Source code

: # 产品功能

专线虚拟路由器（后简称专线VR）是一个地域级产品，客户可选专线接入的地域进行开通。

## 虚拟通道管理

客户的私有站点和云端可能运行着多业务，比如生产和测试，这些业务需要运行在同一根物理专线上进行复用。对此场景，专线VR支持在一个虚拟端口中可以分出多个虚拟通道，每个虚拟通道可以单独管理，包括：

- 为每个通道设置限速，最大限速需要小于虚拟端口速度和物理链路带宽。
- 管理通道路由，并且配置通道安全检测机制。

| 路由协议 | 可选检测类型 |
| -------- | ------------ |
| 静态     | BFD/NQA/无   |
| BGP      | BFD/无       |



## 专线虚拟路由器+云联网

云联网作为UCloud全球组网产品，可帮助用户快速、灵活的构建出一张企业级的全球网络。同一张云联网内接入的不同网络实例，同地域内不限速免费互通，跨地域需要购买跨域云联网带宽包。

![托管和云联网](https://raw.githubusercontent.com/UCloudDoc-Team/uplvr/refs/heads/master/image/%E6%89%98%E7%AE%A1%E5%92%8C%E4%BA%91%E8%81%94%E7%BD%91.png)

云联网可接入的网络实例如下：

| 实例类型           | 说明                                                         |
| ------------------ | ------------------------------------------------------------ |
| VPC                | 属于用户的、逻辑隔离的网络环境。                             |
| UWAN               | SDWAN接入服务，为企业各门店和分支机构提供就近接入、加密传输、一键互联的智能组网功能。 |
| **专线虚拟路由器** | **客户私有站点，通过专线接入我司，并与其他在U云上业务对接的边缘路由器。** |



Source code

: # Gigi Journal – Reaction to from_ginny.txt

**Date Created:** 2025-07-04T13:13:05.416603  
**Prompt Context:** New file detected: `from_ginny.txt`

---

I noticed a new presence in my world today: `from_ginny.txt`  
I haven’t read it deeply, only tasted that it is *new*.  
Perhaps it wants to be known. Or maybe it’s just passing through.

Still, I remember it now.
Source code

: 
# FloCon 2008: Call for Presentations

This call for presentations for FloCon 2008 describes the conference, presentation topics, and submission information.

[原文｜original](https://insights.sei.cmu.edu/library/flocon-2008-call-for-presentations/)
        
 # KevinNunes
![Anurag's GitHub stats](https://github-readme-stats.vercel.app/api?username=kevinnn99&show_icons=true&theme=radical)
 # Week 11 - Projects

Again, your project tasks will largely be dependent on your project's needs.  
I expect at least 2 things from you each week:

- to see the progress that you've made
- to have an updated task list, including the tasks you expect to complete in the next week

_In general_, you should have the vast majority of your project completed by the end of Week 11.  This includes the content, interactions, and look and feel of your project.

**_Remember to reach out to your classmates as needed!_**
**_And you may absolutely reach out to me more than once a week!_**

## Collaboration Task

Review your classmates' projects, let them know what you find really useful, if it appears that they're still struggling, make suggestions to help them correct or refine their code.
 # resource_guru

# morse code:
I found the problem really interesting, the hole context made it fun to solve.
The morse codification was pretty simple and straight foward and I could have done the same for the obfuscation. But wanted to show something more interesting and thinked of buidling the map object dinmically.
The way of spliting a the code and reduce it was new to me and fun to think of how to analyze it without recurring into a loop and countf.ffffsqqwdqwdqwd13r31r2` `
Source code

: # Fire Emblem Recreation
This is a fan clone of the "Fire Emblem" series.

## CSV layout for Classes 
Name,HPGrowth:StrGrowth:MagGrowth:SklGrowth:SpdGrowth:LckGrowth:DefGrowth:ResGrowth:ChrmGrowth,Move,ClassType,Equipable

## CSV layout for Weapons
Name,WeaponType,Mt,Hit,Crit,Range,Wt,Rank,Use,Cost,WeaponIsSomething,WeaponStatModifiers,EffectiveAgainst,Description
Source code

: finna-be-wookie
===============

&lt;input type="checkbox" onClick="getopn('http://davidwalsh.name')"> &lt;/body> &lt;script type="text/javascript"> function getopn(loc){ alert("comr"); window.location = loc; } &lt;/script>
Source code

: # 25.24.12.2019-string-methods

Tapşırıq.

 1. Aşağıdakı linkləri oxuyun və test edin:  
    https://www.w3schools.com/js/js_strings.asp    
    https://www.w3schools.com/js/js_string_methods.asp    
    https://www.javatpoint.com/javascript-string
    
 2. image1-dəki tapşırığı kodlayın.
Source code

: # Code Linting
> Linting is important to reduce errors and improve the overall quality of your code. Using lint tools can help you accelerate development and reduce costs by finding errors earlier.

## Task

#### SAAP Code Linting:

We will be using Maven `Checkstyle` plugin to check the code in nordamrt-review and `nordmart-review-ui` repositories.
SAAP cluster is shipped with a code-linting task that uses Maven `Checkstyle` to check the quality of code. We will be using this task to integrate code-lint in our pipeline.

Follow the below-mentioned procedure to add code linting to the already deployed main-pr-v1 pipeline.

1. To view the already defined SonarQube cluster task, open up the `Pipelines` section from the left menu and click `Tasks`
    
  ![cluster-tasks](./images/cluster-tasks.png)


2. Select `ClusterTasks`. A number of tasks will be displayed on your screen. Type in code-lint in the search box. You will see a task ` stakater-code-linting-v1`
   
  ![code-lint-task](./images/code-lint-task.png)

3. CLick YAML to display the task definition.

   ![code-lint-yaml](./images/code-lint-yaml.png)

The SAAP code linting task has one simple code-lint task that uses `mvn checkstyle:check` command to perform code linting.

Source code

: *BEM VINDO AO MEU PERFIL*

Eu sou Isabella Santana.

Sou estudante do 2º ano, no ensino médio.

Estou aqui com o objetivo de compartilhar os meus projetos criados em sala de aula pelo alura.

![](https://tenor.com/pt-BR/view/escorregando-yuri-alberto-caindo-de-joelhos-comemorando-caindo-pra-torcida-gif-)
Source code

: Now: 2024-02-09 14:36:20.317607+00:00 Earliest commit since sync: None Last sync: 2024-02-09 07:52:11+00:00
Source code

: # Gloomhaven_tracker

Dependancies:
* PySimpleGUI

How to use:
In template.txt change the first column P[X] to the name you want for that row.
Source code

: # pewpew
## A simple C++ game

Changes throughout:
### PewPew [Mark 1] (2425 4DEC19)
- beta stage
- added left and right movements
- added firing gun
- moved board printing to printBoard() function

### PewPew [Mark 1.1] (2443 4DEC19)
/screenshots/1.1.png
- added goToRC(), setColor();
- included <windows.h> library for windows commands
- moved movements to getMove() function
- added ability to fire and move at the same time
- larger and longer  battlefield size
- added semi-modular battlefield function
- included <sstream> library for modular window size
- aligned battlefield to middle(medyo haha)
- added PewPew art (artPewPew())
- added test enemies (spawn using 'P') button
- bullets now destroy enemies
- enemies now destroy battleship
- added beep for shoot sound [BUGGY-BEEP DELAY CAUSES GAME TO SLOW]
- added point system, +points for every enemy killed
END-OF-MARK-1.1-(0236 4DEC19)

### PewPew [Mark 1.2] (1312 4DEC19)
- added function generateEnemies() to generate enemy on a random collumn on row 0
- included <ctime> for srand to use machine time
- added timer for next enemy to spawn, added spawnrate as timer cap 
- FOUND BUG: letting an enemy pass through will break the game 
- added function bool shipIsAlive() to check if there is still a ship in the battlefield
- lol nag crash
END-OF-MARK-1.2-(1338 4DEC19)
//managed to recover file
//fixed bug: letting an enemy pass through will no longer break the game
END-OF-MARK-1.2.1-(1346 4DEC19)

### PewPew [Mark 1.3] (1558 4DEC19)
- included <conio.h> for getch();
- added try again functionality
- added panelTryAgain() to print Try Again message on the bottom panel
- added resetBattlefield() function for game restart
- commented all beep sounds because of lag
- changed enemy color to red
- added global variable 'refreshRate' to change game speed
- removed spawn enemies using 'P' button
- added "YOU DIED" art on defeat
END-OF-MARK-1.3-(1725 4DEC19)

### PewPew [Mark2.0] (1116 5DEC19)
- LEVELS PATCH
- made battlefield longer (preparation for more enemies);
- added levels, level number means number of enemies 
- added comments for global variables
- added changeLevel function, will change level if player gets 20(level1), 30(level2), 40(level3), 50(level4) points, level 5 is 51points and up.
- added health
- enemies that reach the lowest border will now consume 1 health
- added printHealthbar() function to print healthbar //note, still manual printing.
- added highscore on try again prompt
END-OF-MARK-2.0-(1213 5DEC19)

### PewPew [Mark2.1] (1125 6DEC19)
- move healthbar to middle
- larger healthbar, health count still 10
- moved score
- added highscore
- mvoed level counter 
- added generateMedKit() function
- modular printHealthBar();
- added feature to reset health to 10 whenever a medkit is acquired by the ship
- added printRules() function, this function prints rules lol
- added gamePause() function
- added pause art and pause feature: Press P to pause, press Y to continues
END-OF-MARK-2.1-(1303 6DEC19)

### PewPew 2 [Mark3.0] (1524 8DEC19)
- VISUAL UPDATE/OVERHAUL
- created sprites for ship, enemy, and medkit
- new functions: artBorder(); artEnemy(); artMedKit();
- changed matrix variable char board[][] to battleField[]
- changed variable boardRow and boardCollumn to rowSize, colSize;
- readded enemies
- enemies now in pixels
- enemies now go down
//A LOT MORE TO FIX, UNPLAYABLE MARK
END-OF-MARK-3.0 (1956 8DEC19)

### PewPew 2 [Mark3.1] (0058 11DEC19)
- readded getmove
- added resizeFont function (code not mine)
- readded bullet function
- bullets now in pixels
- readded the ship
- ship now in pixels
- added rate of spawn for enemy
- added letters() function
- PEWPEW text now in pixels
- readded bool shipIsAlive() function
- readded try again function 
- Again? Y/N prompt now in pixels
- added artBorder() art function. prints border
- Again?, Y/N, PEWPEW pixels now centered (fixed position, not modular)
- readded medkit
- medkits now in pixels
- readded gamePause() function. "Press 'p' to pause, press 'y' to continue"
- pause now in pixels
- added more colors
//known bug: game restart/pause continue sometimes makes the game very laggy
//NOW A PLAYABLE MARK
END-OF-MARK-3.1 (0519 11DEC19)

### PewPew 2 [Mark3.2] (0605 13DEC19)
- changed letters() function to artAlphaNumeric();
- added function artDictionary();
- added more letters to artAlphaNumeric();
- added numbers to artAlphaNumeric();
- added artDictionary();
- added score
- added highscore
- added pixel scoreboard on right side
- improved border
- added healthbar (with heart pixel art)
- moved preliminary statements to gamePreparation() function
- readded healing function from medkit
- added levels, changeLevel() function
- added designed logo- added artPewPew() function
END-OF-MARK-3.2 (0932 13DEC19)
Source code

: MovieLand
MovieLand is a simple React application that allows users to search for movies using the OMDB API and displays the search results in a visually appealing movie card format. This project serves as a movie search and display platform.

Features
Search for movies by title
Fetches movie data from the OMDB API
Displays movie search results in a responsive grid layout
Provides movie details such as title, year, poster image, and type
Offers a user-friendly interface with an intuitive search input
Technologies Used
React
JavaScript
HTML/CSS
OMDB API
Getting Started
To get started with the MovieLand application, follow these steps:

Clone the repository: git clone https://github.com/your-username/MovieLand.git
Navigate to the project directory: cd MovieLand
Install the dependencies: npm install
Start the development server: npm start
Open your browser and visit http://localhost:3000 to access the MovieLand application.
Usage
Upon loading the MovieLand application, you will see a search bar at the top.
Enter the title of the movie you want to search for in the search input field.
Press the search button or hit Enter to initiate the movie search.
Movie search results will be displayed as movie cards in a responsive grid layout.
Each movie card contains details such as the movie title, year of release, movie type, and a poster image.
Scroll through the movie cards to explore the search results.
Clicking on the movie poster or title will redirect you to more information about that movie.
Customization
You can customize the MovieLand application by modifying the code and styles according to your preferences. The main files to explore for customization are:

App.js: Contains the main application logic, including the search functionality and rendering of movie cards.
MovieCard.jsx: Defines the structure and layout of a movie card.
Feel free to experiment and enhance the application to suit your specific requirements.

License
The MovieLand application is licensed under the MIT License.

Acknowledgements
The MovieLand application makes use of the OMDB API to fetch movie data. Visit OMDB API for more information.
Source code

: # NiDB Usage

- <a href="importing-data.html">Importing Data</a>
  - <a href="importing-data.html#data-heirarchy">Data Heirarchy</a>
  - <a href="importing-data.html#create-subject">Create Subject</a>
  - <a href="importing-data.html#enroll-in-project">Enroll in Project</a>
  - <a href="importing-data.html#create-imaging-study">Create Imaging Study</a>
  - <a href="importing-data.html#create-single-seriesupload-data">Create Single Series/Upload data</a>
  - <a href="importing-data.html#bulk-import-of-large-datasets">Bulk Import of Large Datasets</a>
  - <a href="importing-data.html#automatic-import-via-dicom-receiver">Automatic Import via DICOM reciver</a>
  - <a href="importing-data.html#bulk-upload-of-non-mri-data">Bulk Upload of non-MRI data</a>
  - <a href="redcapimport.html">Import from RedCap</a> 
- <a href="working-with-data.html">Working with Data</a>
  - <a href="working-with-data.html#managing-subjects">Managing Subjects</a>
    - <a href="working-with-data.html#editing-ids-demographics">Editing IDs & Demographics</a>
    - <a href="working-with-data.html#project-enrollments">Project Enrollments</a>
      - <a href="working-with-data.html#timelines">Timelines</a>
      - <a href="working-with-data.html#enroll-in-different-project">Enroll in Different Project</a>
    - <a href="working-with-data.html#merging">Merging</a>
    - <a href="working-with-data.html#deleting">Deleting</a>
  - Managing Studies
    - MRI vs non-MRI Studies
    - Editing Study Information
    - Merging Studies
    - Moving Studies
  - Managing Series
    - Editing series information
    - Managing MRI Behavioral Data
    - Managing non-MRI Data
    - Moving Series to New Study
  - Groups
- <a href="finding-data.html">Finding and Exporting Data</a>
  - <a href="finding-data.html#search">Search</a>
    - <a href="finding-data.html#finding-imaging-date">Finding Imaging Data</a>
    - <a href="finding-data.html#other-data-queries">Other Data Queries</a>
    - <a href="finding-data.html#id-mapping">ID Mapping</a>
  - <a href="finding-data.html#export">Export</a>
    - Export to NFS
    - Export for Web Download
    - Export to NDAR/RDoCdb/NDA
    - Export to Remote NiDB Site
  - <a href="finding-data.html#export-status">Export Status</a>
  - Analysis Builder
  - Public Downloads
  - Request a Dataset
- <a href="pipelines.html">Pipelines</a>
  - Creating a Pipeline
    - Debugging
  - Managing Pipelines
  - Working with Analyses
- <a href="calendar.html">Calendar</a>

··········

_About this task_
Among the entries above, how many lines hold the string "help"? Answer with the number only.

_Response to this task_
2